Nvidia is moving away from its current Hopper AI platform to the more advanced Blackwell system, and ahead of the company's earnings report on Wednesday, some Wall Street analysts wondered whether some clients might be wary of ordering Hopper ahead of a ramp-up in the Blackwell unit later this year.
“After the Blackwell announcement, demand for hoppers increased throughout the quarter, so this tells you how much demand there is,” Huang said.
Huang added that demand for both platforms will exceed supply until next year, and the complexity of these chips will also pose a challenge for the company to address.
“Every single component, every single part of our data center is the most complex computer the world has ever built,” Huang said. “So it makes sense that there are constraints on just about everything.”
For the first quarter, NVIDIA reported results that beat Wall Street expectations, reporting adjusted earnings per share of $6.12 and revenue of $26 billion, up 461% and 262%, respectively, from the prior year. First-quarter non-GAAP operating income reached $18.1 billion.

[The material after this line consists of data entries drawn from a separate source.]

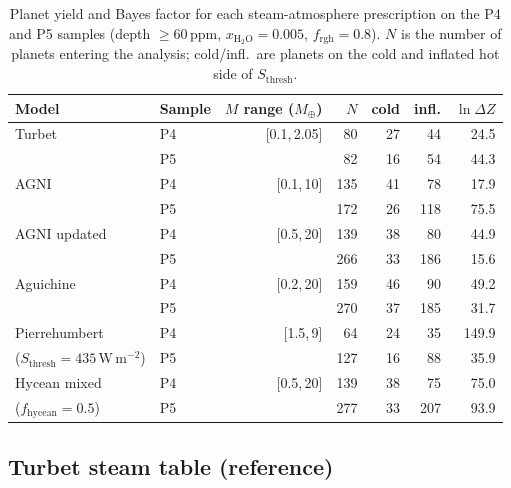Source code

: \begin{table}[H]
    \centering
    \caption[Steam model comparison: planet yield and Bayes factor]{%
        Planet yield and Bayes factor for each steam-atmosphere prescription
        on the P4 and P5 samples (depth $\geq 60\,\mathrm{ppm}$, $x_{\mathrm{H_2O}}=0.005$,
        $f_{\mathrm{rgh}}=0.8$).  $N$ is the number of planets entering the
        \HZIED analysis; cold/infl.\ are planets on the cold and inflated
        hot side of $S_\mathrm{thresh}$.}
    \label{tab:steam_model_summary}
    \small
    \setlength{\tabcolsep}{5pt}
    \begin{tabular}{llrrrrr}
        \toprule
        Model & Sample & $M$ range ($M_\oplus$) & $N$ & cold & infl. & $\ln\Delta Z$ \\
        \midrule
        Turbet     & P4 & [0.1,\,2.05] &  80 & 27 & 44 &  24.5 \\
                   & P5 &              &  82 & 16 & 54 &  44.3 \\
        \midrule
        AGNI       & P4 & [0.1,\,10]   & 135 & 41 & 78 &  17.9 \\
                   & P5 &              & 172 & 26 &118 &  75.5 \\
        \midrule
        AGNI updated & P4 & [0.5,\,20] & 139 & 38 & 80 &  44.9 \\
                   & P5 &              & 266 & 33 &186 &  15.6 \\
        \midrule
        Aguichine  & P4 & [0.2,\,20]   & 159 & 46 & 90 &  49.2 \\
                   & P5 &              & 270 & 37 &185 &  31.7 \\
        \midrule
        Pierrehumbert & P4 & [1.5,\,9] &  64 & 24 & 35 & 149.9 \\
        ($S_\mathrm{thresh}=435\,\mathrm{W\,m^{-2}}$) & P5 & & 127 & 16 & 88 &  35.9 \\
        \midrule
        Hycean mixed & P4 & [0.5,\,20] & 139 & 38 & 75 &  75.0 \\
        ($f_\mathrm{hycean}=0.5$) & P5 &  & 277 & 33 &207 &  93.9 \\
        \bottomrule
    \end{tabular}
\end{table}


\subsection{Turbet steam table (reference)}
\label{ssec:turbet}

This quarter, Nvidia expects revenue to hit $28 billion, plus or minus 2%. This is higher than the $26.6 billion expected by analysts.
The company also announced a 10-for-1 stock split, in which shareholders will receive 10 shares for every share of the company they currently own, effective June 10th for current shareholders as of June 7th.
Nvidia also joined other big tech companies in increasing its quarterly dividend, with shareholders receiving an increase of $0.10 per share from $0.04.
Nvidia stock rose as much as 6% in extended trading on Wednesday.
Huang also discussed how Nvidia is moving from AI training, where companies train AI models, to AI inference, where those same companies deploy models that customers can use.
Questions are swirling about whether big cloud providers like Microsoft (MSFT), Google (GOOG, GOOGL) and Amazon (AMZN) will phase out Nvidia chips for inference in favor of their own products.
But Huang believes Nvidia's product is just as powerful for inference as it is for training.
“We're in a great position in inference, because inference is a really complicated problem,” he said.
“The software stack is complex. The types of models people are using are complex. The majority of inference today is done by Nvidia, so we expect that to continue.”
The CEO also touched on the company's growing sales to customers outside of the big cloud service providers like Amazon, Microsoft and Google, saying that companies ranging from Meta (META) and Tesla (TSLA) to pharmaceutical companies are increasingly buying Nvidia's chips. In fact, aside from cloud companies, the biggest industry using Nvidia's data center chips is automotive.
“Tesla is way ahead in self-driving cars,” Huang said, “but every car will have to have self-driving capabilities at some point.”